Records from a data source
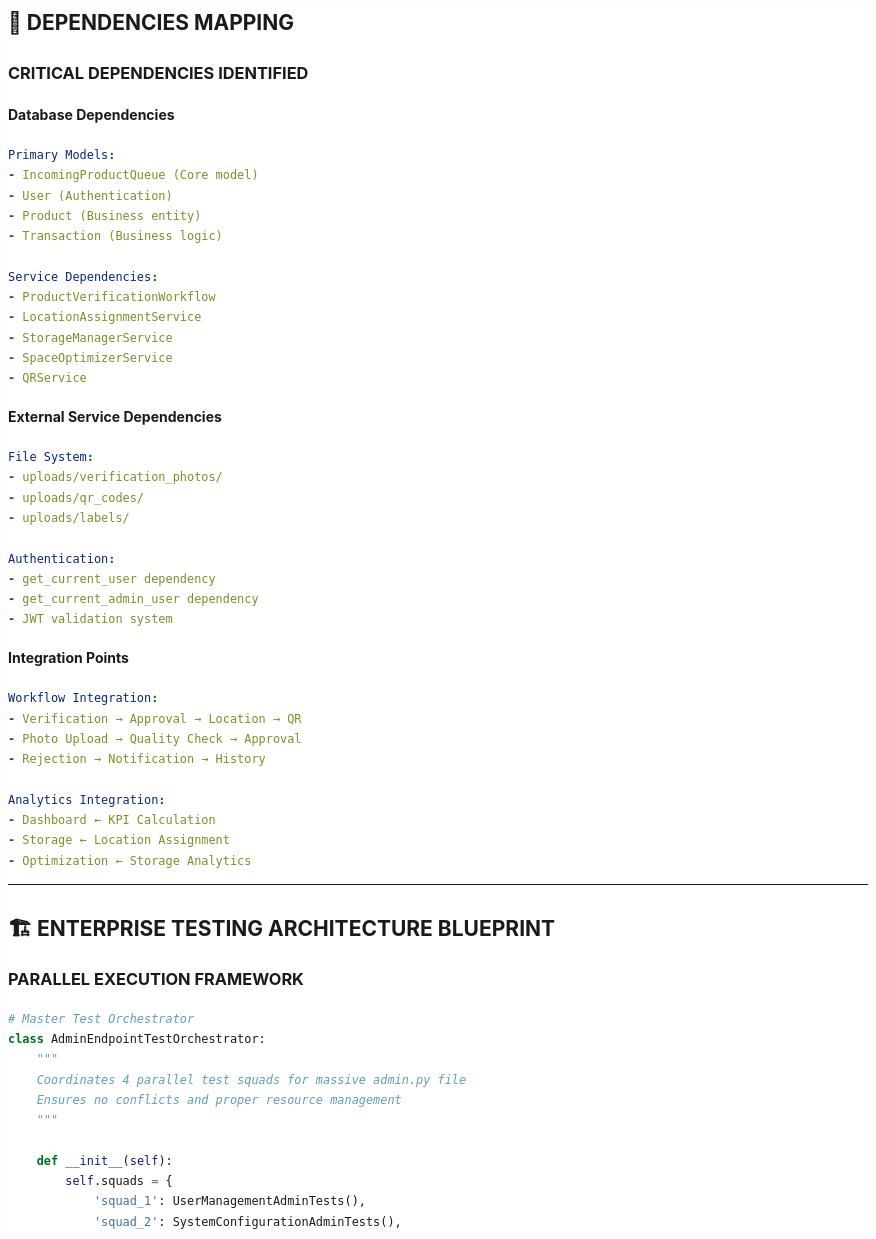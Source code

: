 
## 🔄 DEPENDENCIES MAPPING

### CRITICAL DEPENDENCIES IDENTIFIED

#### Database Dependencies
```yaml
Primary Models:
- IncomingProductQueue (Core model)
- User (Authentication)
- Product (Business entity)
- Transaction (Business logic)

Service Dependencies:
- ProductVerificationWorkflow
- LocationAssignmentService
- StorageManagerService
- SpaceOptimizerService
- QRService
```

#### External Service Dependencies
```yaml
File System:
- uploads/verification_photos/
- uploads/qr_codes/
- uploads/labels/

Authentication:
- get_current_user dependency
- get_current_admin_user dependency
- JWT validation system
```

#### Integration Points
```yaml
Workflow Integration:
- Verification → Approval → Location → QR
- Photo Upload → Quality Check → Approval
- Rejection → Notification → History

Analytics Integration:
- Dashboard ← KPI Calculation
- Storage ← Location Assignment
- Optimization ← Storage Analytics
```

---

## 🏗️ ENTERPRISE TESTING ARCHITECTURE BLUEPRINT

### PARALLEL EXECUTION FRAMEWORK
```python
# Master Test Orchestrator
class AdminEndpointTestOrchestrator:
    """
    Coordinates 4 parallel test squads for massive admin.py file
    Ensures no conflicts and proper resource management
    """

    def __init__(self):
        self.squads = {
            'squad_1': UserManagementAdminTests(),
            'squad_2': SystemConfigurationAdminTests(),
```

▶ **Activity**: Check each line of the data above for the string "Analytics", and copy the ones that have it.

▶ **Solved exercise**:
Analytics Integration:
- Optimization ← Storage Analytics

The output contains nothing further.